+++ Material for the task

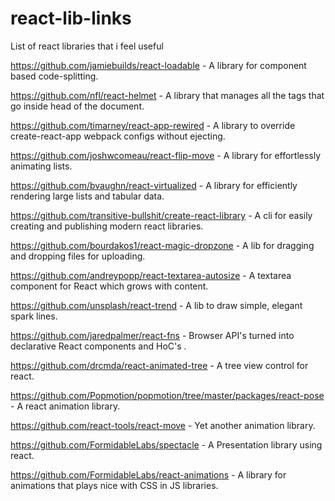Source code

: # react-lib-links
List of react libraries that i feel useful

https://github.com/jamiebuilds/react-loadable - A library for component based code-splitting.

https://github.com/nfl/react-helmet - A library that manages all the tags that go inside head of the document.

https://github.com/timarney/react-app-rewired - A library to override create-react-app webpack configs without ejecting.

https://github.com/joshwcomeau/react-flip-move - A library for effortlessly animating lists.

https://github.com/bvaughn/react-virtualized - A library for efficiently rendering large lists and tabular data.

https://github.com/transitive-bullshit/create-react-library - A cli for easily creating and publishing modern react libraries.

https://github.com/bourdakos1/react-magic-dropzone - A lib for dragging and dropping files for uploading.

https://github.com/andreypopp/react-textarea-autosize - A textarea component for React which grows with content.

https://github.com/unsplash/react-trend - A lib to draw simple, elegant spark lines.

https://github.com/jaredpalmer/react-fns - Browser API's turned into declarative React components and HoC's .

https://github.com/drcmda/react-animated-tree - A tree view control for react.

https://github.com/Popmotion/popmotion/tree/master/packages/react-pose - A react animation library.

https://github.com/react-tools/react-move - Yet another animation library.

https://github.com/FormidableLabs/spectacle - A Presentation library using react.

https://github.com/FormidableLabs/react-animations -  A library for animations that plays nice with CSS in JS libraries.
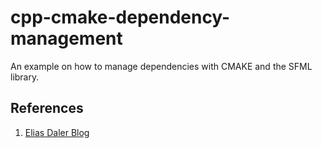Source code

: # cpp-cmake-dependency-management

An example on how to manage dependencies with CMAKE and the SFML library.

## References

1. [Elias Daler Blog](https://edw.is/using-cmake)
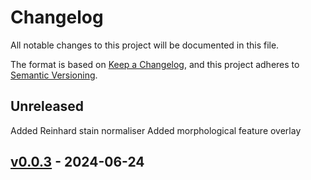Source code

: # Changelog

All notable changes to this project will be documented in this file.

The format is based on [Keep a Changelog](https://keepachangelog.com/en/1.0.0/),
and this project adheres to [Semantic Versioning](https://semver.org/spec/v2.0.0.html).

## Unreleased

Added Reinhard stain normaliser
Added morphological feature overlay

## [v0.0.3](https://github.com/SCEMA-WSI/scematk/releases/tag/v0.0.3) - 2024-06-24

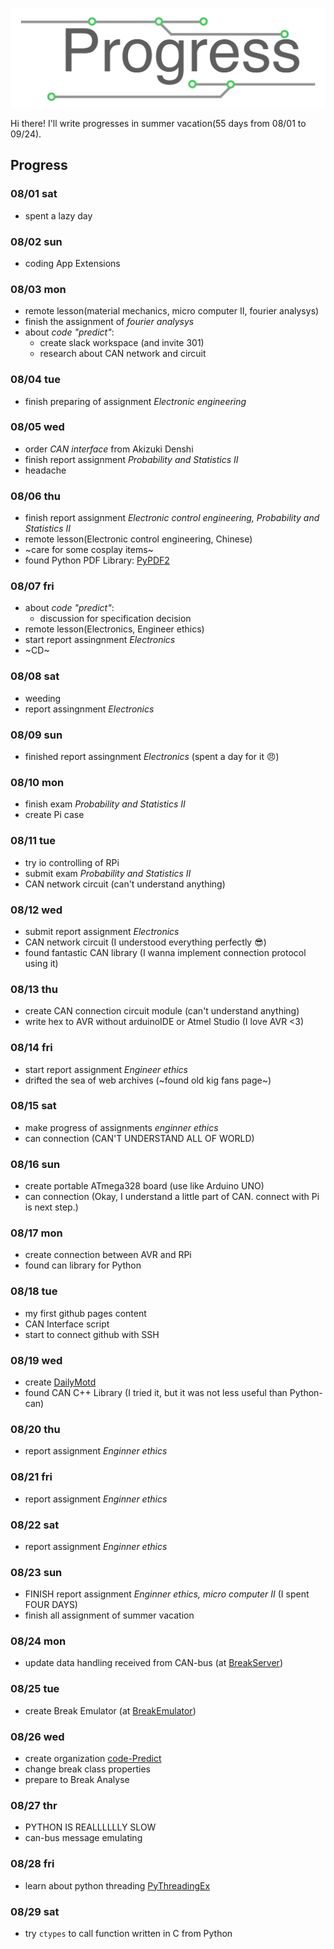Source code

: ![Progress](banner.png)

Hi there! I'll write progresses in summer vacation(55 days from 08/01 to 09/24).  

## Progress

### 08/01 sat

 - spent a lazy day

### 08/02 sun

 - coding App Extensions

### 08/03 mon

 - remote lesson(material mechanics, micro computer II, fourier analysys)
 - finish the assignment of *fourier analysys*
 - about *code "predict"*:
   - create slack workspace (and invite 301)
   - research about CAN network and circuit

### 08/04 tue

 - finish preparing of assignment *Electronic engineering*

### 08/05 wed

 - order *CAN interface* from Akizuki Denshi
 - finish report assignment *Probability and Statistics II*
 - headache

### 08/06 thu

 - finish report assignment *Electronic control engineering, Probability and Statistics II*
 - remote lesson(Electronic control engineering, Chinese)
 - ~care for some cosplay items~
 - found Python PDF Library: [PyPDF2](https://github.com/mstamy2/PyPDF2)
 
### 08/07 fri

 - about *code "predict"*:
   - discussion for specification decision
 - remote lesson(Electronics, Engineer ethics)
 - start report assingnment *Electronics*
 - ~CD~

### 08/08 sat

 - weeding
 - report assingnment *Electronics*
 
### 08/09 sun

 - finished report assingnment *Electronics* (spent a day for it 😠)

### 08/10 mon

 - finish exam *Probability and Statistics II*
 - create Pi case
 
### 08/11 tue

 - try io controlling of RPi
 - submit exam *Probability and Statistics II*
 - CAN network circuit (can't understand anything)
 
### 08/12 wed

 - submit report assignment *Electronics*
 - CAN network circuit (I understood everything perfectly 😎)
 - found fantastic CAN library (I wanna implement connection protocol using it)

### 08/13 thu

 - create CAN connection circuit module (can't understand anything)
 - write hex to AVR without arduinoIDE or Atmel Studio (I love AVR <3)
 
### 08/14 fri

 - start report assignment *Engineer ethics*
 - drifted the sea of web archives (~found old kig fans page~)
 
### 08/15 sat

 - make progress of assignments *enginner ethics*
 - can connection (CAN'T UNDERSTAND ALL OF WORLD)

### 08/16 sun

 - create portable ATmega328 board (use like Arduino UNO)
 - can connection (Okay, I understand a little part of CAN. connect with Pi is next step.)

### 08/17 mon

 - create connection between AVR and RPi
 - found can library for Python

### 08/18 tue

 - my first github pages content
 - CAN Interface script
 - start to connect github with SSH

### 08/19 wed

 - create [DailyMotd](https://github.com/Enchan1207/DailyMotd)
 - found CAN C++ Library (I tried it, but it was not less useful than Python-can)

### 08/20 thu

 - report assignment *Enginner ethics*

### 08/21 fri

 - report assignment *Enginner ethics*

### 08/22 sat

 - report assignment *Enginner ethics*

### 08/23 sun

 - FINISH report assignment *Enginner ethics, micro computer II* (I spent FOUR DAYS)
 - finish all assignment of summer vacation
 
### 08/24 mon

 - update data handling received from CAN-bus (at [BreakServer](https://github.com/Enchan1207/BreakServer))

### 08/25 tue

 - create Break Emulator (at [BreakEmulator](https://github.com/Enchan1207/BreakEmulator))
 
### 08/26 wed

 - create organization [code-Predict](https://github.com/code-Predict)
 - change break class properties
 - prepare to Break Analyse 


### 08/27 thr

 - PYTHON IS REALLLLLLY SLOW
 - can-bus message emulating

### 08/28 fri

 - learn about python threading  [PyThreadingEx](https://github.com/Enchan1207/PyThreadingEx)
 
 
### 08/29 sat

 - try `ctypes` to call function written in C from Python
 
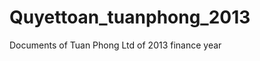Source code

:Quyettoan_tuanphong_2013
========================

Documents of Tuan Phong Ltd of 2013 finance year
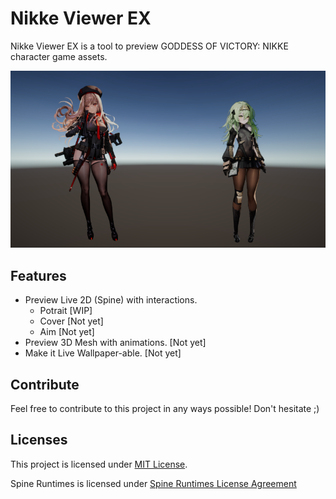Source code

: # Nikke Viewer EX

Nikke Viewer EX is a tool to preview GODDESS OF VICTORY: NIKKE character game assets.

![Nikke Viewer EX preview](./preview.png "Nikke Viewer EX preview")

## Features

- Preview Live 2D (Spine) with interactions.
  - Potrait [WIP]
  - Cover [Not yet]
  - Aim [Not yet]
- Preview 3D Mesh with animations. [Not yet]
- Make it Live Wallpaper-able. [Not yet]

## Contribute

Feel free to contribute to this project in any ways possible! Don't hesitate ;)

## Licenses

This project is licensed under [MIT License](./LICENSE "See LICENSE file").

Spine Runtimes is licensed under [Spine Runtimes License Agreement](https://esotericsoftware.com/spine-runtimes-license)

++++++

Requirement:
The entries are to be written out again exactly, without their pictures.

Response to this task:
Source code

: # react-lib-links
List of react libraries that i feel useful

https://github.com/jamiebuilds/react-loadable - A library for component based code-splitting.

https://github.com/nfl/react-helmet - A library that manages all the tags that go inside head of the document.

https://github.com/timarney/react-app-rewired - A library to override create-react-app webpack configs without ejecting.

https://github.com/joshwcomeau/react-flip-move - A library for effortlessly animating lists.

https://github.com/bvaughn/react-virtualized - A library for efficiently rendering large lists and tabular data.

https://github.com/transitive-bullshit/create-react-library - A cli for easily creating and publishing modern react libraries.

https://github.com/bourdakos1/react-magic-dropzone - A lib for dragging and dropping files for uploading.

https://github.com/andreypopp/react-textarea-autosize - A textarea component for React which grows with content.

https://github.com/unsplash/react-trend - A lib to draw simple, elegant spark lines.

https://github.com/jaredpalmer/react-fns - Browser API's turned into declarative React components and HoC's .

https://github.com/drcmda/react-animated-tree - A tree view control for react.

https://github.com/Popmotion/popmotion/tree/master/packages/react-pose - A react animation library.

https://github.com/react-tools/react-move - Yet another animation library.

https://github.com/FormidableLabs/spectacle - A Presentation library using react.

https://github.com/FormidableLabs/react-animations -  A library for animations that plays nice with CSS in JS libraries.
Source code

: # cpp-cmake-dependency-management

An example on how to manage dependencies with CMAKE and the SFML library.

## References

1. [Elias Daler Blog](https://edw.is/using-cmake)
Source code

: # Changelog

All notable changes to this project will be documented in this file.

The format is based on [Keep a Changelog](https://keepachangelog.com/en/1.0.0/),
and this project adheres to [Semantic Versioning](https://semver.org/spec/v2.0.0.html).

## Unreleased

Added Reinhard stain normaliser
Added morphological feature overlay

## [v0.0.3](https://github.com/SCEMA-WSI/scematk/releases/tag/v0.0.3) - 2024-06-24

Source code

: ![Progress](banner.png)

Hi there! I'll write progresses in summer vacation(55 days from 08/01 to 09/24).  

## Progress

### 08/01 sat

 - spent a lazy day

### 08/02 sun

 - coding App Extensions

### 08/03 mon

 - remote lesson(material mechanics, micro computer II, fourier analysys)
 - finish the assignment of *fourier analysys*
 - about *code "predict"*:
   - create slack workspace (and invite 301)
   - research about CAN network and circuit

### 08/04 tue

 - finish preparing of assignment *Electronic engineering*

### 08/05 wed

 - order *CAN interface* from Akizuki Denshi
 - finish report assignment *Probability and Statistics II*
 - headache

### 08/06 thu

 - finish report assignment *Electronic control engineering, Probability and Statistics II*
 - remote lesson(Electronic control engineering, Chinese)
 - ~care for some cosplay items~
 - found Python PDF Library: [PyPDF2](https://github.com/mstamy2/PyPDF2)
 
### 08/07 fri

 - about *code "predict"*:
   - discussion for specification decision
 - remote lesson(Electronics, Engineer ethics)
 - start report assingnment *Electronics*
 - ~CD~

### 08/08 sat

 - weeding
 - report assingnment *Electronics*
 
### 08/09 sun

 - finished report assingnment *Electronics* (spent a day for it 😠)

### 08/10 mon

 - finish exam *Probability and Statistics II*
 - create Pi case
 
### 08/11 tue

 - try io controlling of RPi
 - submit exam *Probability and Statistics II*
 - CAN network circuit (can't understand anything)
 
### 08/12 wed

 - submit report assignment *Electronics*
 - CAN network circuit (I understood everything perfectly 😎)
 - found fantastic CAN library (I wanna implement connection protocol using it)

### 08/13 thu

 - create CAN connection circuit module (can't understand anything)
 - write hex to AVR without arduinoIDE or Atmel Studio (I love AVR <3)
 
### 08/14 fri

 - start report assignment *Engineer ethics*
 - drifted the sea of web archives (~found old kig fans page~)
 
### 08/15 sat

 - make progress of assignments *enginner ethics*
 - can connection (CAN'T UNDERSTAND ALL OF WORLD)

### 08/16 sun

 - create portable ATmega328 board (use like Arduino UNO)
 - can connection (Okay, I understand a little part of CAN. connect with Pi is next step.)

### 08/17 mon

 - create connection between AVR and RPi
 - found can library for Python

### 08/18 tue

 - my first github pages content
 - CAN Interface script
 - start to connect github with SSH

### 08/19 wed

 - create [DailyMotd](https://github.com/Enchan1207/DailyMotd)
 - found CAN C++ Library (I tried it, but it was not less useful than Python-can)

### 08/20 thu

 - report assignment *Enginner ethics*

### 08/21 fri

 - report assignment *Enginner ethics*

### 08/22 sat

 - report assignment *Enginner ethics*

### 08/23 sun

 - FINISH report assignment *Enginner ethics, micro computer II* (I spent FOUR DAYS)
 - finish all assignment of summer vacation
 
### 08/24 mon

 - update data handling received from CAN-bus (at [BreakServer](https://github.com/Enchan1207/BreakServer))

### 08/25 tue

 - create Break Emulator (at [BreakEmulator](https://github.com/Enchan1207/BreakEmulator))
 
### 08/26 wed

 - create organization [code-Predict](https://github.com/code-Predict)
 - change break class properties
 - prepare to Break Analyse 


### 08/27 thr

 - PYTHON IS REALLLLLLY SLOW
 - can-bus message emulating

### 08/28 fri

 - learn about python threading  [PyThreadingEx](https://github.com/Enchan1207/PyThreadingEx)
 
 
### 08/29 sat

 - try `ctypes` to call function written in C from Python
 
Source code

:Quyettoan_tuanphong_2013
========================

Documents of Tuan Phong Ltd of 2013 finance year
Source code

: # Nikke Viewer EX

Nikke Viewer EX is a tool to preview GODDESS OF VICTORY: NIKKE character game assets.

![Nikke Viewer EX preview](./preview.png "Nikke Viewer EX preview")

## Features

- Preview Live 2D (Spine) with interactions.
  - Potrait [WIP]
  - Cover [Not yet]
  - Aim [Not yet]
- Preview 3D Mesh with animations. [Not yet]
- Make it Live Wallpaper-able. [Not yet]

## Contribute

Feel free to contribute to this project in any ways possible! Don't hesitate ;)

## Licenses

This project is licensed under [MIT License](./LICENSE "See LICENSE file").

Spine Runtimes is licensed under [Spine Runtimes License Agreement](https://esotericsoftware.com/spine-runtimes-license)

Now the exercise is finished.